Les « Robins du droit » 2 : les masques tombent

Les « Robins du droit » 2 : les masques tombent

On me dit que le Barreau de Paris et le Conseil national des barreaux ont (et c’est confirmé) déposé plainte auprès du Procureur de Paris contre un membre éminent de la legaltech, que dis-je, de la french tech, elle-même. Le mea culpa sur le typosquatting du stagiaire éperdu, le code de bonne conduite post délictuel urgemment et opportunément publié en début d’incendie, les efforts/affaires public(que)s déployé(e)s, sur toutes les scènes de France, pour renverser la vapeur et accuser le pouvoir de la libération tardive des données judiciaires, sur l’air de « l’état de nécessité » … tout cela n’aura pas été d’une grande efficacité contre la Vérité.

Attention, non point la vérité judiciaire ; la présomption d’innocence prévaut en tout et pour tous.

Plutôt, et comme dans l’allégorie de la caverne, notre esprit doit se détourner de l'étude du réel sensible pour se tourner vers le réel seulement intelligible.

Et qu’avons-nous entendu, lu, depuis des mois : qu’il était temps de rendre au peuple l'argent des impôts prélevés pour le bon fonctionnement de la Justice, en permettant l’accès (à l’origine gratuit) pour tous à la Jurisprudence française (lire Pour en finir avec l'illusion des « Robins du Droit » de l'open-data judiciaire)… que le monde « moderne » disruptait l’ancienne édition juridique au service exclusif des professionnels du droit et des avocats ; qu’iI y aurait d’un côté les libérateurs de la donnée pour que les avocats performent et, de l’autre, les vieux rentiers de la publication et de documentation qui, à coup d’abonnement éhontés, se sucrent sur leur dos, eux qui, sondage IFOP à l’appui, peineraient à accéder à la jurisprudence française (sic).

Au risque de me répéter, le Barreau de Paris et le Conseil national des barreaux ont (bel et bien) déposé plainte auprès du Procureur de Paris contre un membre éminent de la legaltech. Du jamais vu dans l’édition juridique ! Même les promoteurs de services téléphoniques experts n’ont pas eu droit à cet honneur !

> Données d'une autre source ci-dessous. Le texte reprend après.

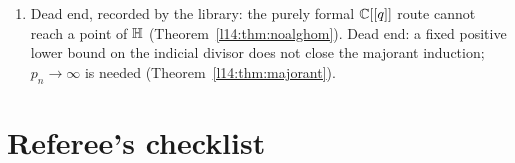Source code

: \begin{enumerate}
  (, ); ``not connected to a VOA'' ();
   misnamed (); (C2) unbuilt and (C3) prerequisite
  contradiction ( vs );  ``not proved''
  ();  ``OPEN'' (); $\Vnat$ ``does
  not exist'' and $[q^2]j$ ``open'' ( and siblings) (all documentation only).
\item Dead end, recorded by the library: the purely formal ${\mathbb{C}}[[q]]$ route cannot reach a point of $\mathbb{H}$
  (Theorem~\ref{l14:thm:noalghom}). Dead end: a fixed positive lower bound on the indicial divisor does not close the majorant
  induction; $p_n\to\infty$ is needed (Theorem~\ref{l14:thm:majorant}).
\end{enumerate}

\section{Referee's checklist}\label{l14:sec:checklist}

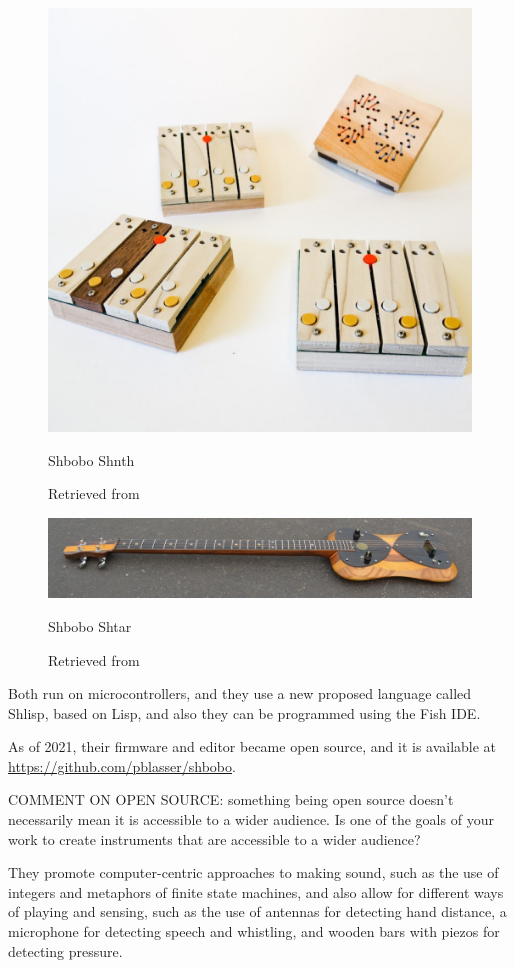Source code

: \begin{figure}[ht]
  \centering
  \includegraphics[width=0.75\linewidth,height=0.25\textheight,keepaspectratio]{images/shbobo-shnth.jpg}
  \caption{Shbobo Shnth}
  \caption*{Retrieved from \cite{website-shbobo-current}}
  \label{fig:shbobo-shnth}
\end{figure}

\begin{figure}[ht]
  \centering
    \includegraphics[width=0.75\linewidth,height=0.25\textheight,keepaspectratio]{images/shbobo-shtar.jpg}
  \caption{Shbobo Shtar}
  \caption*{Retrieved from \cite{website-shbobo-current}}
  \label{fig:shbobo-shtar}
\end{figure}

Both run on microcontrollers, and they use a new proposed language called Shlisp, based on Lisp, and also they can be programmed using the Fish IDE.

As of 2021, their firmware and editor became open source, and it is available at \url{https://github.com/pblasser/shbobo}.

COMMENT ON OPEN SOURCE: something being open source doesn't necessarily mean it is accessible to a wider audience. Is one of the goals of your work to create instruments that are accessible to a wider audience?

They promote computer-centric approaches to making sound, such as the use of integers and metaphors of finite state machines, and also allow for different ways of playing and sensing, such as the use of antennas for detecting hand distance, a microphone for detecting speech and whistling, and wooden bars with piezos for detecting pressure.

Est-ce à dire que les institutions représentatives de la profession sont, elles aussi, attachées à de quelconques privilèges ? Est-ce à dire que les institutions représentatives de la profession sont « ringardes » et ne comprennent pas et/ou ne défendent pas l’intérêt des avocats en laissant faire, laissant aller, comme le voudrait la rengaine éculée d’Adam Smith ?

Ou bien, est-ce à dire que le discours vrai platonicien pourfend le sophisme marketing pour rappeler que déontologie court consubstantiellement avec éthique ? Que l’égalité entre les avocats, c’est d’abord une question de respect envers la profession ? Et l’on passera sur le fait que 80 % des avocats accèdent déjà facilement, au moins, à la jurisprudence des cours suprêmes et des décisions d’appel ; alors si l’on pouvait faire cesser l’anaphore « avant nous le déluge »…

On me dit que les Hautes instances de la magistrature estiment qu’il n’est pas souhaitable qu’un juge soit associé à une démarche visant à mettre en valeur et à promouvoir une prestation commerciale, indépendamment même du fait que -à tort ou à raison- certaines pratiques d’une legaltech en particulier, dans la collecte des données ont suscité des polémiques (Avis n° 2019/3 du 3 juin 2019).

On me dit que, même si l’intervention d’un magistrat (indépendant) en faveur de cette société commerciale, n’est pas rémunérée, il convient qu’elle ne donne lieu à aucune forme de rétribution indirecte, ne fût-ce que sous la forme d’abonnement gratuit.

Là encore ? Les Hautes instances de la magistrature n’auraient, elles aussi, pas compris que la promotion, que dis-je le panégyrique (bien que le terme sonne thuriféraire), de la legaltech en question sauverait le genre homo juridicus ?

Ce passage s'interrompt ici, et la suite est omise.